Out Of The Silent Planet: How Reading C. S. Lewis Made Me A Writer
January 22, 2019
“That’s nice of them. What is it?” asked Mom, as Dad gently placed, on the table, his retirement gift that had clearly been unwrapped, viewed and wrapped again.
“Ah, a book by that fellow who wrote the Narnia stuff,” said Dad, not indignantly, but with enough disinterest in his voice to suggest that he was not going to go near the gift anytime soon. He did not care for fiction but loved his history. Recently, he had been reading The Gathering Storm, the first of Winston Churchill’s six-volume account of World War II. I liked neither fiction nor history. I was happy as long as I bought The Sportstar, a weekly magazine on Indian and international sports, with my pocket money. However, the transition from glossy paper to paperback was soon to come for me.
It was the first or second Saturday of June 1994. I remember it as a typically erratic Kalimpong summer day. The cobalt above turned grey in a matter of minutes and it started raining, first gently and then picked up to a crescendo that sent a playing 13-year-olds like me scurrying into the comfort of home.
As I sat in my Dad’s study, warm tea in hand, I saw The Gathering Storm on the table. I thought of giving it a try but two things deterred me. The first was Dad’s strict rule of not picking up a book that someone has already started reading and the second was its sheer girth.
Next to this behemoth lay Dad’s retirement gift, in pristine untouched glory. It seemed like a much smaller and more manageable proposition. On the cover was a man in front of a round space pod in the middle of weird vegetation. The book was by C.S. Lewis. Typically, I would have given it a miss but the rhythm of the downpour on the corrugated sheets, which had the power to put me to sleep as a baby, compelled me to reach my hand out and grab the book. And so I did. In fact, I did more than just grab the book; I opened it to the first page. The first line of the book I do not remember. The second changed my life:
A violent yellow sunset was pouring through a rift in the clouds to westward, but straight ahead over the hills the sky was the colour of dark slate.
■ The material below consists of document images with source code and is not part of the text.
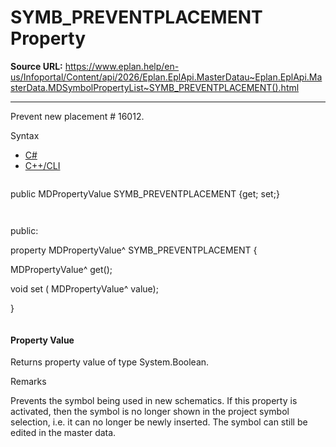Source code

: # SYMB_PREVENTPLACEMENT Property

**Source URL:** https://www.eplan.help/en-us/Infoportal/Content/api/2026/Eplan.EplApi.MasterDatau~Eplan.EplApi.MasterData.MDSymbolPropertyList~SYMB_PREVENTPLACEMENT().html

---

Prevent new placement # 16012.

Syntax

- [C#](#i-syntax-CS)
- [C++/CLI](#i-syntax-CPP2005)

```
```
public MDPropertyValue SYMB_PREVENTPLACEMENT {get; set;}
```
```

```
```
public:

property MDPropertyValue^ SYMB_PREVENTPLACEMENT {

   MDPropertyValue^ get();

   void set (    MDPropertyValue^ value);

}
```
```

#### Property Value

Returns property value of type System.Boolean.

Remarks

Prevents the symbol being used in new schematics. If this property is activated, then the symbol is no longer shown in the project symbol selection, i.e. it can no longer be newly inserted. The symbol can still be edited in the master data.
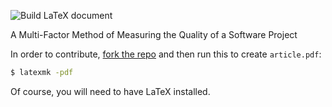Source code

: ![Build LaTeX document](https://github.com/yegor256/qfu/workflows/Build%20LaTeX%20document/badge.svg)

A Multi-Factor Method of Measuring the Quality of a Software Project

In order to contribute, [fork the repo](https://www.yegor256.com/2014/04/15/github-guidelines.html)
and then run this to create `article.pdf`:

```bash
$ latexmk -pdf
```

Of course, you will need to have LaTeX installed.
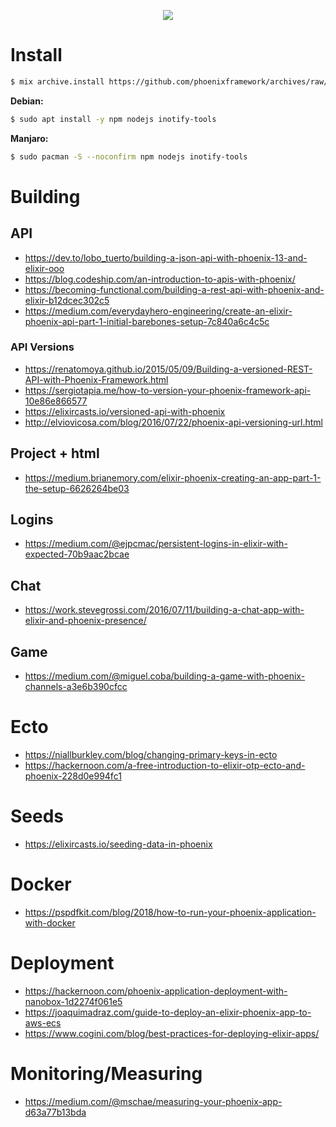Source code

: <p align="center">
  <img src="https://raw.githubusercontent.com/phoenixframework/phoenix/master/priv/static/phoenix.png">
</p>

# Install

```bash
$ mix archive.install https://github.com/phoenixframework/archives/raw/master/phx_new.ez
```

**Debian:**

```bash
$ sudo apt install -y npm nodejs inotify-tools
```

**Manjaro:**

```bash
$ sudo pacman -S --noconfirm npm nodejs inotify-tools
```

# Building

## API

- https://dev.to/lobo_tuerto/building-a-json-api-with-phoenix-13-and-elixir-ooo
- https://blog.codeship.com/an-introduction-to-apis-with-phoenix/
- https://becoming-functional.com/building-a-rest-api-with-phoenix-and-elixir-b12dcec302c5
- https://medium.com/everydayhero-engineering/create-an-elixir-phoenix-api-part-1-initial-barebones-setup-7c840a6c4c5c

### API Versions

- https://renatomoya.github.io/2015/05/09/Building-a-versioned-REST-API-with-Phoenix-Framework.html
- https://sergiotapia.me/how-to-version-your-phoenix-framework-api-10e86e866577
- https://elixircasts.io/versioned-api-with-phoenix
- http://elviovicosa.com/blog/2016/07/22/phoenix-api-versioning-url.html

## Project + html

- https://medium.brianemory.com/elixir-phoenix-creating-an-app-part-1-the-setup-6626264be03

## Logins

- https://medium.com/@ejpcmac/persistent-logins-in-elixir-with-expected-70b9aac2bcae

## Chat

- https://work.stevegrossi.com/2016/07/11/building-a-chat-app-with-elixir-and-phoenix-presence/

## Game

- https://medium.com/@miguel.coba/building-a-game-with-phoenix-channels-a3e6b390cfcc

# Ecto

- https://niallburkley.com/blog/changing-primary-keys-in-ecto
- https://hackernoon.com/a-free-introduction-to-elixir-otp-ecto-and-phoenix-228d0e994fc1

# Seeds

- https://elixircasts.io/seeding-data-in-phoenix

# Docker

- https://pspdfkit.com/blog/2018/how-to-run-your-phoenix-application-with-docker

# Deployment 

- https://hackernoon.com/phoenix-application-deployment-with-nanobox-1d2274f061e5
- https://joaquimadraz.com/guide-to-deploy-an-elixir-phoenix-app-to-aws-ecs
- https://www.cogini.com/blog/best-practices-for-deploying-elixir-apps/

# Monitoring/Measuring

- https://medium.com/@mschae/measuring-your-phoenix-app-d63a77b13bda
Goodness me, I thought to myself. That is some seriously good writing. Maybe this reading stuff ain’t so bad after all. It’s not that I had not read better or something equally good. Every now and then, I would try my elder brother’s fiction collection. Alas, I could never get past the first chapter. The words did not touch me the way this line did. I guess it wasn’t just the words with this one. Perhaps, it was the moment. Or, to borrow from a famous author I would read ten years later, the universe conspiring to turn me into a reader.
I read deep into the afternoon, long after the rains had subsided and the sky had turned red. That evening I took out Dad’s Smith–Corona typewriter, a gift from our American neighbour before she left for Seattle. I decided to type out the meaning of the difficult words that I had encountered in the first three chapters of the book and use them in sentences in order to build up vocabulary. With an old Webster’s Dictionary beside me, I began the process. The first word, I still remember, was malediction. I typed slowly…
The witch uttered maledictions as the villagers surrounded her.
The second word was sanguine. Then doggedly. Intelligentsia. Soon, I was violently overworking the typewriter after study hours, but my parents were patient and understanding. Once I finished with Out Of The Silent Planet – and, I mean, both the book and the vocabulary-building words – I successfully coaxed my mother into buying the same author’s Perelandra and That Hideous Strength. My first trilogy was complete and I was now addicted to reading.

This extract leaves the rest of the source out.